About this exercise: Nothing belongs in the answer except the lines of the material that include "zenodo".

********

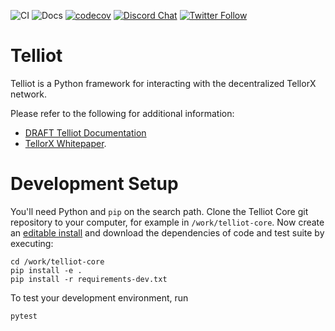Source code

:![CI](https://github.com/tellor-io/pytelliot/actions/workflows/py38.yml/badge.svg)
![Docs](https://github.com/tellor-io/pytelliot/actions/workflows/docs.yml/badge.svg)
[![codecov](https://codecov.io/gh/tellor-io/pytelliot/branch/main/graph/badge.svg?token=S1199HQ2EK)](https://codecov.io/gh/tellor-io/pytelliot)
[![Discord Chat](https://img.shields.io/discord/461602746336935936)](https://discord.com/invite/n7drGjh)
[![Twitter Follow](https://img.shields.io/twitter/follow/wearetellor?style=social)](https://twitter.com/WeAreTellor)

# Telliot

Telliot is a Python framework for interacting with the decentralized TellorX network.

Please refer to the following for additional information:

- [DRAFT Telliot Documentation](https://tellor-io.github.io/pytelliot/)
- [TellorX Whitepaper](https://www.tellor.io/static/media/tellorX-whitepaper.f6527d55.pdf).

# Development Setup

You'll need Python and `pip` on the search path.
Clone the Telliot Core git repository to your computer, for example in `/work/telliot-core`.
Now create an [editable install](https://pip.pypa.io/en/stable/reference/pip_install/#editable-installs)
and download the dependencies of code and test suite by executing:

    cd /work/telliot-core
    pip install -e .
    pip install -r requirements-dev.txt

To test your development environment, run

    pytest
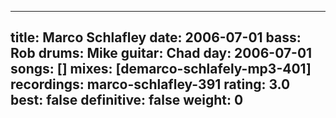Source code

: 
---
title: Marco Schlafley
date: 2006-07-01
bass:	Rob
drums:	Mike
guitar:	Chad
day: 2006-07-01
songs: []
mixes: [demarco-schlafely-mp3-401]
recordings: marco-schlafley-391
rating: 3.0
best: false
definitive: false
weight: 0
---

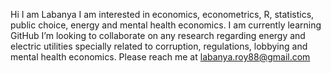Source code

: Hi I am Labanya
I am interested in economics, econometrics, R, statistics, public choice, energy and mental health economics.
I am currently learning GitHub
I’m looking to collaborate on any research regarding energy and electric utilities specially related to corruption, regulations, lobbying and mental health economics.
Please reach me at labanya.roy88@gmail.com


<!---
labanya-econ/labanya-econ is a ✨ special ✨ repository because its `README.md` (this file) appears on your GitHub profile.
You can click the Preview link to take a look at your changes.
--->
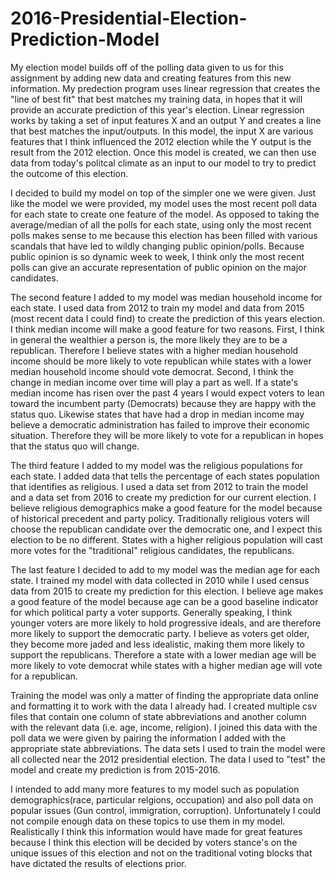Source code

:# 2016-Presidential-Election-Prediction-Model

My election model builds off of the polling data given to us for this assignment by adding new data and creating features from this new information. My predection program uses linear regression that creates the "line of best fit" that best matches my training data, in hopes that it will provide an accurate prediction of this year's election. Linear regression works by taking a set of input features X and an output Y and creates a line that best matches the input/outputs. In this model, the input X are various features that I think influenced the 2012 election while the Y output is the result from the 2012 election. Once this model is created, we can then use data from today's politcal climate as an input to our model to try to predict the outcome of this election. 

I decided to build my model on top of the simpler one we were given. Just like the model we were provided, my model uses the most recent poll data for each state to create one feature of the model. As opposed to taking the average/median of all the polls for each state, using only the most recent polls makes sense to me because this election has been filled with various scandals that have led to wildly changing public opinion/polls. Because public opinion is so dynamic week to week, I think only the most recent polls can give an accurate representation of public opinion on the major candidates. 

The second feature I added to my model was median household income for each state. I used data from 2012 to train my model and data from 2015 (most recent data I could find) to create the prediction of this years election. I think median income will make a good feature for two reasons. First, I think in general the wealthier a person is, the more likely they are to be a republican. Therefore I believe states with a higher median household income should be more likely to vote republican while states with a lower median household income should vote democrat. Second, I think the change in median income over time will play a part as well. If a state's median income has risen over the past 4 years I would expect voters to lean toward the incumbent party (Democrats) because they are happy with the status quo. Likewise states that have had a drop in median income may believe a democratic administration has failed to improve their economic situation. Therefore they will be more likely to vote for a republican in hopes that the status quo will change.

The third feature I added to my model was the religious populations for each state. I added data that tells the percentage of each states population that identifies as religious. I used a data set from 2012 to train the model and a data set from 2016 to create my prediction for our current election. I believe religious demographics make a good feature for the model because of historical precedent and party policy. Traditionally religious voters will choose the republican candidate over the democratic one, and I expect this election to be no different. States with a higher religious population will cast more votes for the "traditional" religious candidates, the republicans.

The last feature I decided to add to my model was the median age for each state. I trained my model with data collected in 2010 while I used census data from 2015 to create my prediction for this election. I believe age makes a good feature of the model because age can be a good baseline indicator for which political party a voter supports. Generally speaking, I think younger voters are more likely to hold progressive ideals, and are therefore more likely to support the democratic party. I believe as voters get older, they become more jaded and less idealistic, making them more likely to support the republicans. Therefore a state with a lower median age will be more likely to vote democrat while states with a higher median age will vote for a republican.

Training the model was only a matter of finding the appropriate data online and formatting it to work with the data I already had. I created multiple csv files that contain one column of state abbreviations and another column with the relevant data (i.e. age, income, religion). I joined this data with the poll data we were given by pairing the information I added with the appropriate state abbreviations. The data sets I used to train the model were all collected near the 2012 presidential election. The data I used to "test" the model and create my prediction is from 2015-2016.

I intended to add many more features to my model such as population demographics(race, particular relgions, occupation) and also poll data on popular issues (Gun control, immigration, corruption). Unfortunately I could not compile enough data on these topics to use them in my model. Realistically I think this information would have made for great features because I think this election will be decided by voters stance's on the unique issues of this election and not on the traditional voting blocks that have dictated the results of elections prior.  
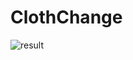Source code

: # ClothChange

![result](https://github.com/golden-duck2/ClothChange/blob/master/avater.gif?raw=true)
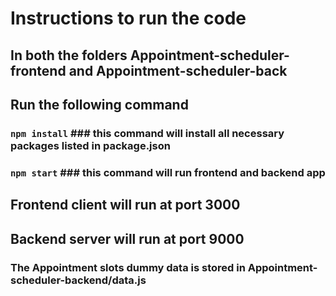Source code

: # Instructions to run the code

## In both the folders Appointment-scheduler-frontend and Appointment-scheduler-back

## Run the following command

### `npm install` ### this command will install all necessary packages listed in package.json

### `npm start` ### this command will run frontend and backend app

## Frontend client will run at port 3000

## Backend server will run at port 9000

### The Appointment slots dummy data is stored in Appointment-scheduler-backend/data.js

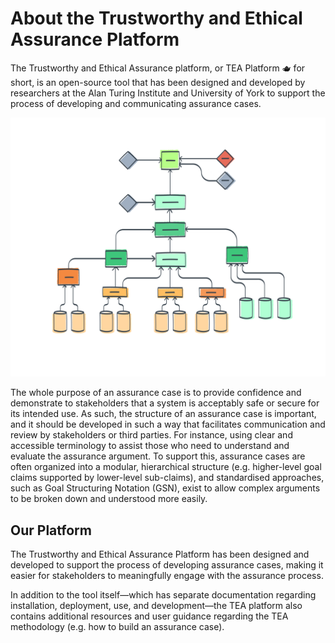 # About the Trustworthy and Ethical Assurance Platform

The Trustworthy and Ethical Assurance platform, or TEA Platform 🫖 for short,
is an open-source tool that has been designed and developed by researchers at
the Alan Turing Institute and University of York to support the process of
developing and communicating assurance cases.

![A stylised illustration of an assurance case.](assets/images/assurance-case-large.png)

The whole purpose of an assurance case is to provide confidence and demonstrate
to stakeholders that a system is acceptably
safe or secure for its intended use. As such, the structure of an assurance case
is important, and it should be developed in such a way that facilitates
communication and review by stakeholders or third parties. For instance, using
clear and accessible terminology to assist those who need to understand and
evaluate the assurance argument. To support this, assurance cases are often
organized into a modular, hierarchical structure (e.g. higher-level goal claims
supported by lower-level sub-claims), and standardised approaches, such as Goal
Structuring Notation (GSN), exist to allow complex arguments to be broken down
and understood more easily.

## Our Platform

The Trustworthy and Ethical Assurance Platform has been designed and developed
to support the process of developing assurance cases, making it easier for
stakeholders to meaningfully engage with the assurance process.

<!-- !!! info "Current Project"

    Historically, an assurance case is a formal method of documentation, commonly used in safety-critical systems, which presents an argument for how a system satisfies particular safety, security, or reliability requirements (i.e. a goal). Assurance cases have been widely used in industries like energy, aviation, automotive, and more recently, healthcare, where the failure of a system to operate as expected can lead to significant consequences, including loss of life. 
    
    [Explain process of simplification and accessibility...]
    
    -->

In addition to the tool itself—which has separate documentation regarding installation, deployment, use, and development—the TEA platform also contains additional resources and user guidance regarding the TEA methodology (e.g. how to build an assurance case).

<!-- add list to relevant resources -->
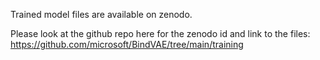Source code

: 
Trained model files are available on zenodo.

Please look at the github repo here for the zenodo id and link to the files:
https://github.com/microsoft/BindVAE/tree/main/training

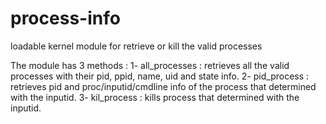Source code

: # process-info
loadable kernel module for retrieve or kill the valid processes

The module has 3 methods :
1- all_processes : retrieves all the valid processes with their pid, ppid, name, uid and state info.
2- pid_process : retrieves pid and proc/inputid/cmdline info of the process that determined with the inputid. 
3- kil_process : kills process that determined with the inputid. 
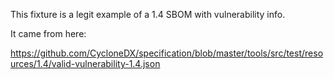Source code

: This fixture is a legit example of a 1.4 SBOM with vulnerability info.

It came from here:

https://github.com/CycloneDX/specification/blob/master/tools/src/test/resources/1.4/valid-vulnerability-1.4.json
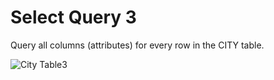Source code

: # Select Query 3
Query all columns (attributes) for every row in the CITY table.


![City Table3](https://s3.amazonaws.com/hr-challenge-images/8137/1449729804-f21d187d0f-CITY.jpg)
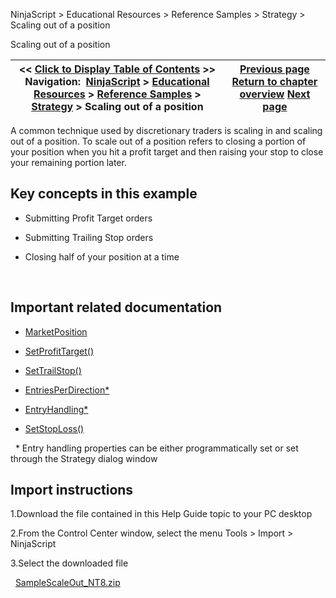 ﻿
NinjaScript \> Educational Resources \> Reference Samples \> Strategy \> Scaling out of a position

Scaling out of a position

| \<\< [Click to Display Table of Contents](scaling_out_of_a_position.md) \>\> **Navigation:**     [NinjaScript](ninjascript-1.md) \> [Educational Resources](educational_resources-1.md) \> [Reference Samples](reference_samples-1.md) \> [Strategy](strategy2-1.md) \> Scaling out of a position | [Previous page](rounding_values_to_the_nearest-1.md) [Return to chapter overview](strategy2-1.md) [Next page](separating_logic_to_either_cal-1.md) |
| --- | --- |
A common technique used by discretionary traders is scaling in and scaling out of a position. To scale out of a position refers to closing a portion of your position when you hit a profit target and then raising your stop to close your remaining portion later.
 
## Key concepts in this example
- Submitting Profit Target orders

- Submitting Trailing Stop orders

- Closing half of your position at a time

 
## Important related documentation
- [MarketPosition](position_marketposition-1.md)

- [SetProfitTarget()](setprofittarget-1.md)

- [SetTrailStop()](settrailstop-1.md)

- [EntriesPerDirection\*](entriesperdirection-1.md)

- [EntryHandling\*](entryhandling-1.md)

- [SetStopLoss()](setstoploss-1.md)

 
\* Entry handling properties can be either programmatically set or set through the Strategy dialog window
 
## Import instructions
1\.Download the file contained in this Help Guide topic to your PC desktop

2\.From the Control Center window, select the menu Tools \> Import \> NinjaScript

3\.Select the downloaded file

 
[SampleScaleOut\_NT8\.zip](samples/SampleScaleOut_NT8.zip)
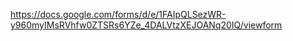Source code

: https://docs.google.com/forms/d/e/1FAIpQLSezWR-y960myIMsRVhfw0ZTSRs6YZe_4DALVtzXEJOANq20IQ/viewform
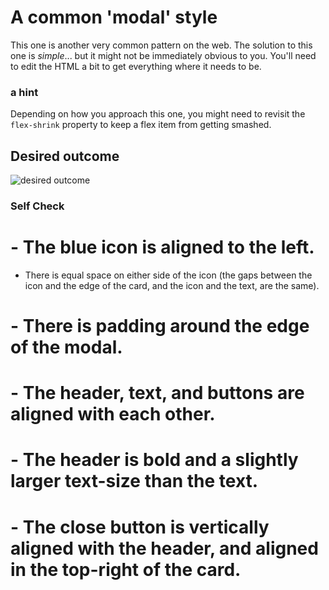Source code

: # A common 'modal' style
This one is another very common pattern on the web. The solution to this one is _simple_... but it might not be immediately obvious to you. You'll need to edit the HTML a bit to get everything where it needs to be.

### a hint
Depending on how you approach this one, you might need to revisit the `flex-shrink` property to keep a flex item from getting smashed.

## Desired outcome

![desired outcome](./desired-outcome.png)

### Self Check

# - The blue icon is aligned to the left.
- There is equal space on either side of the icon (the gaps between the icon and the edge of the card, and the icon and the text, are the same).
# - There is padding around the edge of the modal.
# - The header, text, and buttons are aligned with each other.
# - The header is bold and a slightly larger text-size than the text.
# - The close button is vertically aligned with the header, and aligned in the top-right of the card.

********

Task response:
Trained model files are available on zenodo.
Please look at the github repo here for the zenodo id and link to the files:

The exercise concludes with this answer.